In her book “Purity and Danger,” anthropologist Mary Douglas contends that dirtiness and impurity are cultural distinctions that mark objects, persons and animals that are found to be out of place, that extend beyond the boundaries of the hegemony. For Douglas, food is not dirty in and of itself, but the moment that it leaves the boundaries of the plate and falls on the floor, it becomes something that must be removed. The same goes for the soil beneath our feet: It is natural in the open expanses outside the home, but absolutely not acceptable in bed, where it becomes filth that must be cleaned up.

“In Jaffa,” says one local interviewee, “Ashkenazim don’t like ‘dirt’ in the space that they think belongs to them. To others, it constitutes a jarring hygienic hazard in the urban domain, one that disrupts the lives of Jewish and Arab residents alike.

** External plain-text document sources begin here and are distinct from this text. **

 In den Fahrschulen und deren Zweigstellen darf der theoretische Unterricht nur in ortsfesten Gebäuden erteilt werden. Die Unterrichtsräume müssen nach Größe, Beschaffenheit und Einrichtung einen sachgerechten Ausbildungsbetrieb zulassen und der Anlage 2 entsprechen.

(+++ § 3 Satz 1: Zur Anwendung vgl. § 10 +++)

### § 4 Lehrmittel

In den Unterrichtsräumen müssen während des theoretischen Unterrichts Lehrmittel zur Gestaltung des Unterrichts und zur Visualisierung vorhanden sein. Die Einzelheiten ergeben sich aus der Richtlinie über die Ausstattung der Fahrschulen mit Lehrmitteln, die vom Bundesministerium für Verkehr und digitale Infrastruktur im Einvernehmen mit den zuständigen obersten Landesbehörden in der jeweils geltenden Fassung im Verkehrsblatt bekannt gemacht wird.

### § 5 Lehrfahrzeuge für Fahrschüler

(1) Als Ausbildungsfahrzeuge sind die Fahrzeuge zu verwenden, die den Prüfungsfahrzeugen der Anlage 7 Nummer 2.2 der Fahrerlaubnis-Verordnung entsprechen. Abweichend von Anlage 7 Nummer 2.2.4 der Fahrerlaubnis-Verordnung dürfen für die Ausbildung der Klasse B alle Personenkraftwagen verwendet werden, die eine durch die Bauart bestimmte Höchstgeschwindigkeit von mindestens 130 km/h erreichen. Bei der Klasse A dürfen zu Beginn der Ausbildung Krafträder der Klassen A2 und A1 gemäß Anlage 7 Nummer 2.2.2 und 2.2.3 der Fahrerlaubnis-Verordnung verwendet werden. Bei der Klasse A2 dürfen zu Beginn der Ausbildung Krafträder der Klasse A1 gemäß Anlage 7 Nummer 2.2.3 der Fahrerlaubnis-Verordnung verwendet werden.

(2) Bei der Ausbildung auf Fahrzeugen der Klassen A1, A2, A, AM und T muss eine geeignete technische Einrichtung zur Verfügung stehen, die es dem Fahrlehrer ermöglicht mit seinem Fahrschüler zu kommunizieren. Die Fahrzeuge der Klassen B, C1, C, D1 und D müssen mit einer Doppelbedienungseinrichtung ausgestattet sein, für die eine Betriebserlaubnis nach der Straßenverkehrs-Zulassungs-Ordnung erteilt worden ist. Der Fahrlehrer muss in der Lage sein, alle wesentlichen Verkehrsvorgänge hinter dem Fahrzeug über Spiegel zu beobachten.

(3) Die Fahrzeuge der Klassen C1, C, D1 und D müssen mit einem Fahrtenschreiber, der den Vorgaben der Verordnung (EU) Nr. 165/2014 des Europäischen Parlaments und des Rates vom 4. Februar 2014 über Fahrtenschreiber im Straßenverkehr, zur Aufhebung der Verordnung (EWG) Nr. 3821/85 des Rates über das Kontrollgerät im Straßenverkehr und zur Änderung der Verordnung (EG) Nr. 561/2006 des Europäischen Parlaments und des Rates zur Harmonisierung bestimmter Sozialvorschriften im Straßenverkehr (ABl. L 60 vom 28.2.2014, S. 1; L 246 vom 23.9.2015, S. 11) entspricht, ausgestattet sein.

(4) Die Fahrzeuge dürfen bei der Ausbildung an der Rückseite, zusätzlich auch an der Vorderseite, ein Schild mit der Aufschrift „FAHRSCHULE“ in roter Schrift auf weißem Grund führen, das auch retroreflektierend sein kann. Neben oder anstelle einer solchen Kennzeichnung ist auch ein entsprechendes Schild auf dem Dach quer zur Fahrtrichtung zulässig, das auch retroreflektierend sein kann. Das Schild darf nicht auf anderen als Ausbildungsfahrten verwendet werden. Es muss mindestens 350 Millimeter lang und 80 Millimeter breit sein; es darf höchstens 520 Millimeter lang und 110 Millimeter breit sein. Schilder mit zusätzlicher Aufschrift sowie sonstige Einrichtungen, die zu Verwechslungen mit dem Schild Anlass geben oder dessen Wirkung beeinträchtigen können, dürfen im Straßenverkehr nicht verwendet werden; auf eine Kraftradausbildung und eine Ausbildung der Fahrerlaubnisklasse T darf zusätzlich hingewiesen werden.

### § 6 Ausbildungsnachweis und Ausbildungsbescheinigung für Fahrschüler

The Arab residents suffer from it, too, but they are afraid to complain due to the symbolism this whole issue has taken on, and to their fear of confrontation with their neighbors.”

“Raising a rooster, a horse, a donkey, cows or sheep is a positive commandment for us, but one still has to maintain order,” says Amir, who is Muslim, in an attempt to strike a balance.

How is it possible to explain the dramatic presence of animals in the struggle we are describing here – the identity-based, economic and political struggle over the character of Jaffa? What makes Jaffa unique as a cultural environment in which, for example, the rooster plays a primary role in regularizing relations between human beings? It is part of the neighborhood. It is a sort of neighborhood glue and a local hero specifically because it runs around and is faithful to some sort of internal clock whose ticking may be heard more clearly than that of the human social clock. The movement of the rooster is based on its temporal nature, breaking through the humdrum same-old same-old and the violent blurring of territorial boundaries. It is heard and not always seen: one moment beneath a building, the next moment on a tree or porch. It is an alternative to a sedentary lifestyle and embodies a feeling of fictitious freedom.

The crisis in Jaffa is total in the sense that it is not possible to break it down into its myriad dimensions (the high cost of real estate, communities being torn apart, urban violence, identity issues). This crisis has economic and environmental significance, but also social and political and at times also religious and psychological significance. The abundance of animals and birds in Jaffa, first and foremost its roosters, are turning this mixed city into a multispecies mixed city, in which other living creatures also have their say.

In conclusion, the canonical text of anthropologist Clifford Geertz, “Deep Game: Notes on the Balinese Cockfight,” provides an example of how roosters reflect identity, ownership and possession. In Jaffa, as in the Bali he describes, the combatants in the arena only seem to be roosters. The Jaffa "cock fight" is no superficial game, but rather a reflection of an existential struggle over the future of a city that is developing too rapidly. It is an intense struggle over the memories of those confronting each other: north Tel Avivians and Jaffa Tel Avivians, Jews and Arabs, the White City and the black city.

“It is starting small and will keep on getting bigger,” is how Samir sums it up. “How long will we be silent and not say anything to the north Tel Avivian snobs who have come here? It wouldn’t be like them to go back to where they came from. In the end, we will pay a heavy price. Slowly but surely, we will lose the memories. The roosters were here first. Take your dogs and pick up your dog shit on your way back… to Tel Aviv.”